◆ **Work to be completed**: Identify every line in the records below that contains the word "Capitol", and copy each of those lines.

====

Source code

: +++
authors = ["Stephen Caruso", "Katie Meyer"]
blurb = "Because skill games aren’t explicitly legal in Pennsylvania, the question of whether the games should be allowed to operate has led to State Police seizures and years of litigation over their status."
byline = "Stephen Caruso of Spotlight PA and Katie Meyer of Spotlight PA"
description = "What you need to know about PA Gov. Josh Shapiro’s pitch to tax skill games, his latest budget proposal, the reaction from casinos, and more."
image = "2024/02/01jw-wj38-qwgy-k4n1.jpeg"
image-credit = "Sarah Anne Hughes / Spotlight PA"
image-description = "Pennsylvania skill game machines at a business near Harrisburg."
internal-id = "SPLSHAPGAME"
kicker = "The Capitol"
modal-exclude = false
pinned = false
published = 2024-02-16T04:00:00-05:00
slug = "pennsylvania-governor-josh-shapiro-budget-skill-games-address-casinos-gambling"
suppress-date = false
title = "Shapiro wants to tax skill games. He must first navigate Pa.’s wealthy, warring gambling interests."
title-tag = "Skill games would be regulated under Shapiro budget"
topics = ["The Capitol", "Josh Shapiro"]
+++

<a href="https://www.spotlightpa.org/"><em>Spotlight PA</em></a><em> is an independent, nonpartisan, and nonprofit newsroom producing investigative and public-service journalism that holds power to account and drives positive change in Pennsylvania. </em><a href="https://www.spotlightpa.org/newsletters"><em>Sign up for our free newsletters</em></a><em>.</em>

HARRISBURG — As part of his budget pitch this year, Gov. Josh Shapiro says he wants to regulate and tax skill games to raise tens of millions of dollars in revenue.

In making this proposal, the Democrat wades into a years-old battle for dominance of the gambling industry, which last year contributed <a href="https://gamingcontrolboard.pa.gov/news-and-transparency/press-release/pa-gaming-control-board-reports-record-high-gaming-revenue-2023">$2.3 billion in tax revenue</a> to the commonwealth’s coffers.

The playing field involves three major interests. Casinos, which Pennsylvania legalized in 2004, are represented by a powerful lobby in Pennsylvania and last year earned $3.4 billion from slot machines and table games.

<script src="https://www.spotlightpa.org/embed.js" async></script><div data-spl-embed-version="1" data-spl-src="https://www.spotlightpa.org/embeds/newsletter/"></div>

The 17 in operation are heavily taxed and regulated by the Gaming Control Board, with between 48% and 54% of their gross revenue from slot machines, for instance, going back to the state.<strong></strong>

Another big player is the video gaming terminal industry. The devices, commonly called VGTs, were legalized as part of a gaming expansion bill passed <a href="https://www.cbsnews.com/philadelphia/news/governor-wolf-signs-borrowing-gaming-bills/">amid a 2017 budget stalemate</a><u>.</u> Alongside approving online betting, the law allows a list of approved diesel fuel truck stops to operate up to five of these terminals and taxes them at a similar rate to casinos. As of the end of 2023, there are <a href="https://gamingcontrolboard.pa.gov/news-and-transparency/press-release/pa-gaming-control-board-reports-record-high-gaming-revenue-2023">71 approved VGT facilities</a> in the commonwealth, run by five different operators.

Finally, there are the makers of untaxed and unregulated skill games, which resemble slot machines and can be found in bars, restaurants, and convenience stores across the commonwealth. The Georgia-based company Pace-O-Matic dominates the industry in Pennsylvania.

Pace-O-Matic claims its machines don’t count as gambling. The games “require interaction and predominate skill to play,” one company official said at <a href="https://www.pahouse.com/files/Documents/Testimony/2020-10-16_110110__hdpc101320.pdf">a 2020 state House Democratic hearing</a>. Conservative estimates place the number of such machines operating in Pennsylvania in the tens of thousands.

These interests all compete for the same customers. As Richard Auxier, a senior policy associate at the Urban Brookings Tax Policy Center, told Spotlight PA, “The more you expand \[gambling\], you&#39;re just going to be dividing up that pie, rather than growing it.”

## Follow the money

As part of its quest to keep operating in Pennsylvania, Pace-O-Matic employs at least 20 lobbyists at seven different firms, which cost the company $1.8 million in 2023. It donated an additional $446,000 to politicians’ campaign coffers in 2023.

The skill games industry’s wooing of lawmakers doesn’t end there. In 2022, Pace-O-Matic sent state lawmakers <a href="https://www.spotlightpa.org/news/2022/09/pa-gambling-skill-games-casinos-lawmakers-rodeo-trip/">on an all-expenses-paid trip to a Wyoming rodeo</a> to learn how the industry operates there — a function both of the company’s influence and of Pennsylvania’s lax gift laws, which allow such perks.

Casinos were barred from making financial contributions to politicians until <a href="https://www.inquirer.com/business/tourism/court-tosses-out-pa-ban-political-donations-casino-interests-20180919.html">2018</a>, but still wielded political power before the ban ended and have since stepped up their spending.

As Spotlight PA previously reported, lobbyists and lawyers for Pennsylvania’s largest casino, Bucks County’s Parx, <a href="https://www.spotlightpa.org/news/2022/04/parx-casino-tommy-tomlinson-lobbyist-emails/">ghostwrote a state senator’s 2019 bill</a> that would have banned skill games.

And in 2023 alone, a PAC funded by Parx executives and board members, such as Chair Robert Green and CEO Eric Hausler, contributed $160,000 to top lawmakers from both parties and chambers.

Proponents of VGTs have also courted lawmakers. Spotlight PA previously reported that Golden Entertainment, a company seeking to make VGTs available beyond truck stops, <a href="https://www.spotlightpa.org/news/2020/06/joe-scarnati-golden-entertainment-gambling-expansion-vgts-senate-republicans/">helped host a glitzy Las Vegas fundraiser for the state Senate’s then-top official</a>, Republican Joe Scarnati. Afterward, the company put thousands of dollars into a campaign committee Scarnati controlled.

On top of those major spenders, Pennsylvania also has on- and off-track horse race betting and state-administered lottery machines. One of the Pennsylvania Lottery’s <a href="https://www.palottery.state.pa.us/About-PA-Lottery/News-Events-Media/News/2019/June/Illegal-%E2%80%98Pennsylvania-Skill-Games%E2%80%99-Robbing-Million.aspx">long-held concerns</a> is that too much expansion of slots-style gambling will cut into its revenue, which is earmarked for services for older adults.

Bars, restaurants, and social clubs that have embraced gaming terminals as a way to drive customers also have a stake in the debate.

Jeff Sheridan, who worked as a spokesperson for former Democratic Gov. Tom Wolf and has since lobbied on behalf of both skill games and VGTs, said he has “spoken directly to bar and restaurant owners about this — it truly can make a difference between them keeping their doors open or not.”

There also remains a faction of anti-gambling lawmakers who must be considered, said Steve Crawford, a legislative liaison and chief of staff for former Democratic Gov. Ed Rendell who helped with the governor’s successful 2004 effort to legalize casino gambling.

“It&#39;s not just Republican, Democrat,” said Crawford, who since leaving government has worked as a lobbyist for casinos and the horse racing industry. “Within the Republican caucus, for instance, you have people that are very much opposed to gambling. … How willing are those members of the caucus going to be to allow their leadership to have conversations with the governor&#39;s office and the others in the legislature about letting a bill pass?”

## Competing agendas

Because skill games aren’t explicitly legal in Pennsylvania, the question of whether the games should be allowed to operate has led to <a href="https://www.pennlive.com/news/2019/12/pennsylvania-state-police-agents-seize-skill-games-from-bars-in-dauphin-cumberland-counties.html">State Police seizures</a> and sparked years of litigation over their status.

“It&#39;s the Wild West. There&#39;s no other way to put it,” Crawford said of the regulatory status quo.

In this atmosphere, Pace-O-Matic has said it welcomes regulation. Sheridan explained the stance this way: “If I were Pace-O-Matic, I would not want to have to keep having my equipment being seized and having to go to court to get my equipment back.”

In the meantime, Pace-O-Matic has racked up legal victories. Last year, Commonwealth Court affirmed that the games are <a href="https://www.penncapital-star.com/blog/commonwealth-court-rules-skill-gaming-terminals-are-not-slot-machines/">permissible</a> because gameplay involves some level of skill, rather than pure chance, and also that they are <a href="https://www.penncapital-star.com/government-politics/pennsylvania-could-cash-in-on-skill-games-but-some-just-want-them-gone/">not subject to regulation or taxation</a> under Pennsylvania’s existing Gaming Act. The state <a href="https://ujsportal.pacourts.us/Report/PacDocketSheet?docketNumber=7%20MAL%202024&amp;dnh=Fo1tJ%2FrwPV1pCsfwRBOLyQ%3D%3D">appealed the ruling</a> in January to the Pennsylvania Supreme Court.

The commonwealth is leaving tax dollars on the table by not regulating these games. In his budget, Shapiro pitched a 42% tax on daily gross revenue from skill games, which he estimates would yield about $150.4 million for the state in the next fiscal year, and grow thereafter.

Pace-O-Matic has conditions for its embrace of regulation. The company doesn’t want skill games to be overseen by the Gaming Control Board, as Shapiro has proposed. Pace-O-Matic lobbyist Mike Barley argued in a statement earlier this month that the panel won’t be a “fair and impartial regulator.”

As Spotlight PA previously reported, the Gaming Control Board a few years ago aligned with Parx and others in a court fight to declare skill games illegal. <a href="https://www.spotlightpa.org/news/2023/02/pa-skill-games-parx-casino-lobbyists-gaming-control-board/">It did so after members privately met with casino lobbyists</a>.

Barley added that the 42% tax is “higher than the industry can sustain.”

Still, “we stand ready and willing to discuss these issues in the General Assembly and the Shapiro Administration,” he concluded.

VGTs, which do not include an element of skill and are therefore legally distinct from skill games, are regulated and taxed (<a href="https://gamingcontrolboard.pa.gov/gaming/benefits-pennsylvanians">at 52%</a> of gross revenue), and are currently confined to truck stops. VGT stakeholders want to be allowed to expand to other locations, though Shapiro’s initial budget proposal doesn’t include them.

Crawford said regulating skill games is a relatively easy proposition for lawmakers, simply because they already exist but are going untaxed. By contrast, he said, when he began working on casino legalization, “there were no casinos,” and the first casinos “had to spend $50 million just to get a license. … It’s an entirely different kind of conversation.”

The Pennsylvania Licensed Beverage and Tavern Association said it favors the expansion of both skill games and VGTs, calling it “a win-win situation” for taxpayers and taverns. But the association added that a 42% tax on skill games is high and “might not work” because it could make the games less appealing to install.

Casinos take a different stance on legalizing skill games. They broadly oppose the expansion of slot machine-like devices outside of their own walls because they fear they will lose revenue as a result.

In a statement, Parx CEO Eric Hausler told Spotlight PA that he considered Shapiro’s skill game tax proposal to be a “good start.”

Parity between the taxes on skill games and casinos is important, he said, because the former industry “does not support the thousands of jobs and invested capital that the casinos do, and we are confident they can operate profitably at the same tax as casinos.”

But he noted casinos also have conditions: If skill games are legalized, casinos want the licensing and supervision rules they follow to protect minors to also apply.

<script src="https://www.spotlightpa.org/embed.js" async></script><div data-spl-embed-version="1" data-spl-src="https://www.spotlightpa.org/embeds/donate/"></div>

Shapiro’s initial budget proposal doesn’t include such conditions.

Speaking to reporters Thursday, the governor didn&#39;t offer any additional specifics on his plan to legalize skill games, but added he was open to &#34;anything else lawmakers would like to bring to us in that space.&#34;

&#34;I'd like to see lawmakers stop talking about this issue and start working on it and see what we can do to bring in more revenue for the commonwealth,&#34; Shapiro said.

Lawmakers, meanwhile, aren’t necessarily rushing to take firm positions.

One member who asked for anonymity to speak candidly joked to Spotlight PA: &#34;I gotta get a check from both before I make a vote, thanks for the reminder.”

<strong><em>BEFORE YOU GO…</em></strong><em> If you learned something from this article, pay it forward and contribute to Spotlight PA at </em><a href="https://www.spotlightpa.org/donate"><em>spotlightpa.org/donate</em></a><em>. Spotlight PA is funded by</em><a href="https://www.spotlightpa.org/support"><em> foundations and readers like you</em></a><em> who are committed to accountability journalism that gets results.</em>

====

◆ **Problem solution**:
kicker = "The Capitol"
topics = ["The Capitol", "Josh Shapiro"]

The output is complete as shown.